(Excerpted data Opens)
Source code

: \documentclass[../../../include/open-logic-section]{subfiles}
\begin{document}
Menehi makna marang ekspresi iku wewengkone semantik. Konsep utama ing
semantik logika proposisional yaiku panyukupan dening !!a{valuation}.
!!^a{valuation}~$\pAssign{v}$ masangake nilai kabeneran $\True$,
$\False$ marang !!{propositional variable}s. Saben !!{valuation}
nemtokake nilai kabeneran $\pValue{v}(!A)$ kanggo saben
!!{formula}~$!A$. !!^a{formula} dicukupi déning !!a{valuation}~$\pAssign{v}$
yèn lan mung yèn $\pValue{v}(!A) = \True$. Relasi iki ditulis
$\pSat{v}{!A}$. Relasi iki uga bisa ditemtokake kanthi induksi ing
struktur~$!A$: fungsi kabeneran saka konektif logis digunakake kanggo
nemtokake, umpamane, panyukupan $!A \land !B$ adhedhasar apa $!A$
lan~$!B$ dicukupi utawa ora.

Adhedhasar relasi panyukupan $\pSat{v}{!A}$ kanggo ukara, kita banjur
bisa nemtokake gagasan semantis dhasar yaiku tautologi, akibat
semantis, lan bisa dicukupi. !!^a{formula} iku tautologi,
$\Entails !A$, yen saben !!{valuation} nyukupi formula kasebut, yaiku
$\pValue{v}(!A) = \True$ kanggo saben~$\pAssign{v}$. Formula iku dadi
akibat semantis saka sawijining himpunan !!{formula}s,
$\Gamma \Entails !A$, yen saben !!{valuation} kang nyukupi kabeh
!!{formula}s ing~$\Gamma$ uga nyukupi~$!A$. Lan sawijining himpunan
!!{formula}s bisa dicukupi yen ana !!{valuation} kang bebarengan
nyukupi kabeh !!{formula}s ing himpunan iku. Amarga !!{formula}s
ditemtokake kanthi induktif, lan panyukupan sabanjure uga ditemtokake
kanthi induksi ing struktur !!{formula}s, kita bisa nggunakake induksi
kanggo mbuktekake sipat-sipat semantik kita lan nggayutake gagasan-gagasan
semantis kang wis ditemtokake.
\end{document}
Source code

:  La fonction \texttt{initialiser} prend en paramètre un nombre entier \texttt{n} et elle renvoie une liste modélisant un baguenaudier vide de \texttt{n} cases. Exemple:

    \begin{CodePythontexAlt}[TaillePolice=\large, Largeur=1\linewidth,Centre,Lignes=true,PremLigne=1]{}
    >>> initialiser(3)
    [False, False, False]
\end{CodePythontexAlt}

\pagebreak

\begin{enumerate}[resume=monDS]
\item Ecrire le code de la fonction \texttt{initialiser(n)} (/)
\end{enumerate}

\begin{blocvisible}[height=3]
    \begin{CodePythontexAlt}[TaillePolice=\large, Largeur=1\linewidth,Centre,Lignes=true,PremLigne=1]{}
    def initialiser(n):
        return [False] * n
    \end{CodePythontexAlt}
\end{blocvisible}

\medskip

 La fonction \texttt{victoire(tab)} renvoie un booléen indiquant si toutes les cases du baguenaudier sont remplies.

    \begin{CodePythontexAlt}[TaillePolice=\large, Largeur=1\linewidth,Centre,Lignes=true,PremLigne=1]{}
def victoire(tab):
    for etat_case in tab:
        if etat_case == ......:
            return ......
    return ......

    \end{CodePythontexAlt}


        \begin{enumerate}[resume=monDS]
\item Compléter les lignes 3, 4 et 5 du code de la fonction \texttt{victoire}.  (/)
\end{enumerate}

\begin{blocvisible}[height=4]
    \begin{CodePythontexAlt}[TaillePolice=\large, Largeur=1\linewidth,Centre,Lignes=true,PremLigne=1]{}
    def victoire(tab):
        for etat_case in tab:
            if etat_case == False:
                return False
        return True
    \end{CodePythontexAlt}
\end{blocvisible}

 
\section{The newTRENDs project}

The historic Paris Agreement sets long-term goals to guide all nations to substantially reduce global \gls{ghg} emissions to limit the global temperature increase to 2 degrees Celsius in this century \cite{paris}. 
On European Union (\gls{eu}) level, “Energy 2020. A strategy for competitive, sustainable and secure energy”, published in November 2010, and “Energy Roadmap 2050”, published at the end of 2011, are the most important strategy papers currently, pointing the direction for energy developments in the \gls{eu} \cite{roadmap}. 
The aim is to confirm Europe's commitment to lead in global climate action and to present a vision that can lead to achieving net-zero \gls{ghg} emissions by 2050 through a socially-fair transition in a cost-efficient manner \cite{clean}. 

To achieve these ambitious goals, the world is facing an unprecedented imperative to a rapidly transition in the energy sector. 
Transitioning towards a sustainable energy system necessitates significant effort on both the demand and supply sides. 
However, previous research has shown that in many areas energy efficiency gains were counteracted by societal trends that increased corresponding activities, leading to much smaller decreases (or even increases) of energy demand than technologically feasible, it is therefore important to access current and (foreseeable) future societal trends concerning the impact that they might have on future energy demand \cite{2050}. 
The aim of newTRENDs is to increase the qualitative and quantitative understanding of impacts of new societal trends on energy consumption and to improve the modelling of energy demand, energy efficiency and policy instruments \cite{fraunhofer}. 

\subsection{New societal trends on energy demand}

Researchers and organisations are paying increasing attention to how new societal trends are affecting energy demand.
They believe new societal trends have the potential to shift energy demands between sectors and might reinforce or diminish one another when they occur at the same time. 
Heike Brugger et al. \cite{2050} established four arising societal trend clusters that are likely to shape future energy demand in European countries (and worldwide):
(Excerpted data Closes)
- Problem requirements -
Please print all the data again exactly as given.

- Response to this exercise -
Source code

: \documentclass[../../../include/open-logic-section]{subfiles}
\begin{document}
Menehi makna marang ekspresi iku wewengkone semantik. Konsep utama ing
semantik logika proposisional yaiku panyukupan dening !!a{valuation}.
!!^a{valuation}~$\pAssign{v}$ masangake nilai kabeneran $\True$,
$\False$ marang !!{propositional variable}s. Saben !!{valuation}
nemtokake nilai kabeneran $\pValue{v}(!A)$ kanggo saben
!!{formula}~$!A$. !!^a{formula} dicukupi déning !!a{valuation}~$\pAssign{v}$
yèn lan mung yèn $\pValue{v}(!A) = \True$. Relasi iki ditulis
$\pSat{v}{!A}$. Relasi iki uga bisa ditemtokake kanthi induksi ing
struktur~$!A$: fungsi kabeneran saka konektif logis digunakake kanggo
nemtokake, umpamane, panyukupan $!A \land !B$ adhedhasar apa $!A$
lan~$!B$ dicukupi utawa ora.

Adhedhasar relasi panyukupan $\pSat{v}{!A}$ kanggo ukara, kita banjur
bisa nemtokake gagasan semantis dhasar yaiku tautologi, akibat
semantis, lan bisa dicukupi. !!^a{formula} iku tautologi,
$\Entails !A$, yen saben !!{valuation} nyukupi formula kasebut, yaiku
$\pValue{v}(!A) = \True$ kanggo saben~$\pAssign{v}$. Formula iku dadi
akibat semantis saka sawijining himpunan !!{formula}s,
$\Gamma \Entails !A$, yen saben !!{valuation} kang nyukupi kabeh
!!{formula}s ing~$\Gamma$ uga nyukupi~$!A$. Lan sawijining himpunan
!!{formula}s bisa dicukupi yen ana !!{valuation} kang bebarengan
nyukupi kabeh !!{formula}s ing himpunan iku. Amarga !!{formula}s
ditemtokake kanthi induktif, lan panyukupan sabanjure uga ditemtokake
kanthi induksi ing struktur !!{formula}s, kita bisa nggunakake induksi
kanggo mbuktekake sipat-sipat semantik kita lan nggayutake gagasan-gagasan
semantis kang wis ditemtokake.
\end{document}
Source code

:  La fonction \texttt{initialiser} prend en paramètre un nombre entier \texttt{n} et elle renvoie une liste modélisant un baguenaudier vide de \texttt{n} cases. Exemple:

    \begin{CodePythontexAlt}[TaillePolice=\large, Largeur=1\linewidth,Centre,Lignes=true,PremLigne=1]{}
    >>> initialiser(3)
    [False, False, False]
\end{CodePythontexAlt}

\pagebreak

\begin{enumerate}[resume=monDS]
\item Ecrire le code de la fonction \texttt{initialiser(n)} (/)
\end{enumerate}

\begin{blocvisible}[height=3]
    \begin{CodePythontexAlt}[TaillePolice=\large, Largeur=1\linewidth,Centre,Lignes=true,PremLigne=1]{}
    def initialiser(n):
        return [False] * n
    \end{CodePythontexAlt}
\end{blocvisible}

\medskip

 La fonction \texttt{victoire(tab)} renvoie un booléen indiquant si toutes les cases du baguenaudier sont remplies.

    \begin{CodePythontexAlt}[TaillePolice=\large, Largeur=1\linewidth,Centre,Lignes=true,PremLigne=1]{}
def victoire(tab):
    for etat_case in tab:
        if etat_case == ......:
            return ......
    return ......

    \end{CodePythontexAlt}


        \begin{enumerate}[resume=monDS]
\item Compléter les lignes 3, 4 et 5 du code de la fonction \texttt{victoire}.  (/)
\end{enumerate}

\begin{blocvisible}[height=4]
    \begin{CodePythontexAlt}[TaillePolice=\large, Largeur=1\linewidth,Centre,Lignes=true,PremLigne=1]{}
    def victoire(tab):
        for etat_case in tab:
            if etat_case == False:
                return False
        return True
    \end{CodePythontexAlt}
\end{blocvisible}

 
\section{The newTRENDs project}

The historic Paris Agreement sets long-term goals to guide all nations to substantially reduce global \gls{ghg} emissions to limit the global temperature increase to 2 degrees Celsius in this century \cite{paris}. 
On European Union (\gls{eu}) level, “Energy 2020. A strategy for competitive, sustainable and secure energy”, published in November 2010, and “Energy Roadmap 2050”, published at the end of 2011, are the most important strategy papers currently, pointing the direction for energy developments in the \gls{eu} \cite{roadmap}. 
The aim is to confirm Europe's commitment to lead in global climate action and to present a vision that can lead to achieving net-zero \gls{ghg} emissions by 2050 through a socially-fair transition in a cost-efficient manner \cite{clean}. 

To achieve these ambitious goals, the world is facing an unprecedented imperative to a rapidly transition in the energy sector. 
Transitioning towards a sustainable energy system necessitates significant effort on both the demand and supply sides. 
However, previous research has shown that in many areas energy efficiency gains were counteracted by societal trends that increased corresponding activities, leading to much smaller decreases (or even increases) of energy demand than technologically feasible, it is therefore important to access current and (foreseeable) future societal trends concerning the impact that they might have on future energy demand \cite{2050}. 
The aim of newTRENDs is to increase the qualitative and quantitative understanding of impacts of new societal trends on energy consumption and to improve the modelling of energy demand, energy efficiency and policy instruments \cite{fraunhofer}. 

\subsection{New societal trends on energy demand}

Researchers and organisations are paying increasing attention to how new societal trends are affecting energy demand.
They believe new societal trends have the potential to shift energy demands between sectors and might reinforce or diminish one another when they occur at the same time. 
Heike Brugger et al. \cite{2050} established four arising societal trend clusters that are likely to shape future energy demand in European countries (and worldwide):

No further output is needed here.